В пиджаке что-то зашуршало, и засунув руку в карман, я извлек машинописный лист, вылетевший из автомобиля Алана Роббена. Как я и думал, это оказалась сцена из пьесы, а точнее что-то наподобие платоновского диалога, развернувшегося между философом Сократом и котором по имени Теодред. Имя животного показалось мне странным25.
Выглядело это примерно так:
СОКРАТ
Почему ты лежишь целый день щурясь на солнце? Что ты надеешься там увидеть?
КОТ ТЕОДРЕД
Я не вижу ничего. А когда я прикрываю глаза, то размышляю о смерти.
СОКРАТ
Разве животные могут осознать смерть?
КОТ ТЕОДРЕД
Откуда я знаю, что могут осознать животные. Ведь ты сам наделил меня способностью говорить и отвечать на дурацкие вопросы, так что теперь у меня вполне человеческое сознание.
СОКРАТ
Тогда ты должен понимать тщетность своих размышлений. Как человек не может заглянуть за Солнце, так его сознание не может преодолеть преграду между осознанным бытием, называемым нами жизнью, и бытием иного, которое представляет собой непостижимый истинный мир.
КОТ ТЕОДРЕД
И это говоришь мне ты – величайший из мудрецов человечества? Вы, люди, только и делаете, что размышляете о смерти, а потом разводите руками и говорите – мы слишком глупы, чтобы осознать этот феномен. А потом опять по-новой садитесь в кружок и говорите: ну, может, теперь мы что-нибудь поймем?
И так далее до конца страницы. Я усмехнулся. Произведение выглядело довольно претенциозным и наивным, хотя не без доли иронии. Может, у мальчишки и есть задатки психопата, но талантливого.
Убрав листок в карман, я подумывал, не заказать ли мне еще стакан тухлой французской воды за огромные деньги, когда увидел, что мимо бара в ресторан прошествовал Уитмен Бертон.
Глава 27
К моему удивлению пресс-секретарь явился не один. С ним под ручку следовала молодая негритянка, в которой я опознал Тесс Стоктон, отвечавшую в комитете за сбор пожертвований. Девушка нацепила лучшую шляпку на гладкие черные волосы. Также я обратил внимание на миндалевидные глаза – возможно, в ее роду присутствовали не только африканские, но и азиатские корни.

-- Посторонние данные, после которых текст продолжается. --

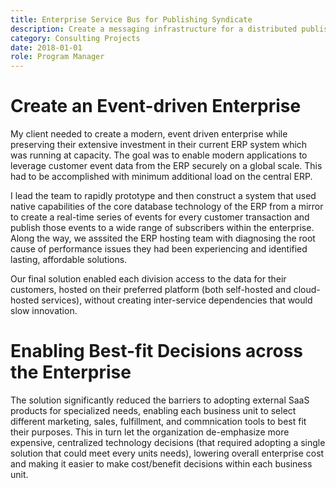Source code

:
 ```yaml
---
title: Enterprise Service Bus for Publishing Syndicate
description: Create a messaging infrastructure for a distributed publisher providing customer data from a legacy ERP to modern platforms in multiple data centers at scale.
category: Consulting Projects
date: 2018-01-01
role: Program Manager
---
```


# Create an Event-driven Enterprise

My client needed to create a modern, event driven enterprise while preserving their extensive investment in their current ERP system which was running at capacity.  The goal was to enable modern applications to leverage customer event data from the ERP securely on a global scale.  This had to be accomplished with minimum additional load on the central ERP.

I lead the team to rapidly prototype and then construct a system that used native capabilities of the core database technology of the ERP from a mirror to create a real-time series of events for every customer transaction and publish those events to a wide range of subscribers within the enterprise.  Along the way, we asssited the ERP hosting team with diagnosing the root cause of performance issues they had been experiencing and identified lasting, affordable solutions.

Our final solution enabled each division access to the data for their customers, hosted on their preferred platform (both self-hosted and cloud-hosted services), without creating inter-service dependencies that would slow innovation.

# Enabling Best-fit Decisions across the Enterprise

The solution significantly reduced the barriers to adopting external SaaS products for specialized needs, enabling each business unit to select different marketing, sales, fulfillment, and commnication tools to best fit their purposes.  This in turn let the organization de-emphasize more expensive, centralized technology decisions (that required adopting a single solution that could meet every units needs), lowering overall enterprise cost and making it easier to make cost/benefit decisions within each business unit.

«Элизиум» считался не только дорогим, но и модным прогрессивным заведением. Здесь гордились тем, что не обращают внимание на цвет кожи, а только на толщину бумажника и умение разбираться в винной карте. В отличие от Лас-Вегаса, где Сэмми Девису-младшему26 и другим черным ребятам можно было только выступать на сцене, но не обедать в ресторане, в Голливуде отношение к звездам было намного терпимее. Тем не менее, метрдотель был счастлив, что Фред выбрал для нас столик в отдельном кабинете.
Я дождался, пока пару не проводят на место, и последовал за ними. Судя по всему, молодые люди и правда были парочкой. В присутствии мисс Стоктон на встрече с журналистом не было никакой необходимости, но, видимо, благородный Уитмен решил, что может накормить свою девушку ленчем в шикарном заведении на дармовщинку.
Увидев меня, сотрудники комитета вытянулись в струнку и отложили меню. Бертон бешено завращал белками глаз.
– Вы не мистер Дорман, – наконец изрек он. – Вы… тот частный детектив, который приходил на наше собрание. Идем, Тесс. Нам запрещено с вами общаться.
Видно было, что это решение далось ему с трудом, судя по взгляду, который юноша бросил на хлебную корзинку и вазочки со сливочным маслом, сдобренным травами.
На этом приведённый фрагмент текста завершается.